Many cheap rugs from places like rugs USA have stiff backing and very thin olefin pile, which looks pretty at first but is never comfortable and wears out quickly. We bought brightly colored rugs like this for our kids’ rooms when they were little and the rugs didn’t even make it all the way through elementary school.
There is some element of you get what you pay for here.
Anon
Oh, I don’t care about price that much, but I know when I looked at mall stores (West Elm, PB, etc) half the rugs felt terrible in person and were clearly meant for looks only.
BlueAlma
My Costco shag rug.
Anonymous
I’m 31 and have $10,000 cash saved for the first time in my life!
Anon
Congrats!!! That’s a huge milestone!
Anonymous
Congrats!!!
anonshmanon
Yay! I remember that moment, I felt such a sense of relief and security. Happy for you!
Anon
YAY!!! I’m 39 and reached that milestone for the first time in December!
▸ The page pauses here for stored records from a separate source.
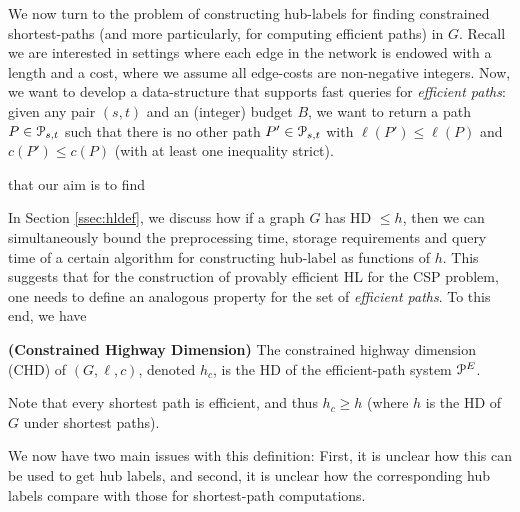 
We now turn to the problem of constructing hub-labels for finding constrained shortest-paths (and more particularly, for computing efficient paths) in $G$. 
Recall we are interested in settings where each edge in the network is endowed with a length and a cost, where we assume all edge-costs are non-negative integers.
Now, we want to develop a data-structure that supports fast queries for \emph{efficient paths}: given any pair $(s,t)$ and an (integer) budget $B$, we want to return a path $P\in \mathcal{P}_{s,t}$ such that there is no other path $P'\in \mathcal{P}_{s,t}$ with $\ell(P')\leq \ell(P)$ and $c(P')\leq c(P)$ (with at least one inequality strict). 

that our aim is to find 

In Section \ref{ssec:hldef}, we discuss how if a graph $G$ has HD $\leq h$, then we can simultaneously bound the preprocessing time, storage requirements and query time of a certain algorithm for constructing hub-label as functions of $h$.
This suggests that for the construction of provably efficient HL for the CSP problem, one needs to define an analogous property for the set of \emph{efficient paths}.
To this end, we have
\begin{definition}
\textbf{(Constrained Highway Dimension)} The constrained highway dimension (CHD) of $(G,\ell,c)$, denoted $h_c$, is the HD of the efficient-path system $\mathcal{P}^E$.
\end{definition}
Note that every shortest path is efficient, and thus $h_c\geq h$ (where $h$ is the HD of $G$ under shortest paths).


We now have two main issues with this definition: First, it is unclear how this can be used to get hub labels, and second, it is unclear how the corresponding hub labels compare with those for shortest-path computations.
It’s such an amazing feeling, right??
anon
Well done! That’s a good feeling and I hope you savor that feeling and celebrate achieving this goal!
Aunt Jamesina
Yay!
Senior Attorney
Hooray! Heartiest congratulations!
emeralds
Congrats! It’s a great feeling!
Anon
Good for you!!
Mal
I did the same recently (at 30!). Congrats! Feels good, man.
Thanks, it has pockets!
Woooo, high five! I’m also 31, and hitting savings milestones like that is huge. Keep it up!
Anon
Congratulations!
anon
Any ‘rettes have suggestions on how to keep pressure on your rep to resign or otherwise start taking accountability for their culpability in supporting the attempted coup last week? I can call my rep, yes, and even if his answering machine is not already full, I suspect he is banking his support of the sedition will turn into a presidential run in ’24, especially if Trump is out of the picture. I don’t believe he can be shamed into doing the right thing.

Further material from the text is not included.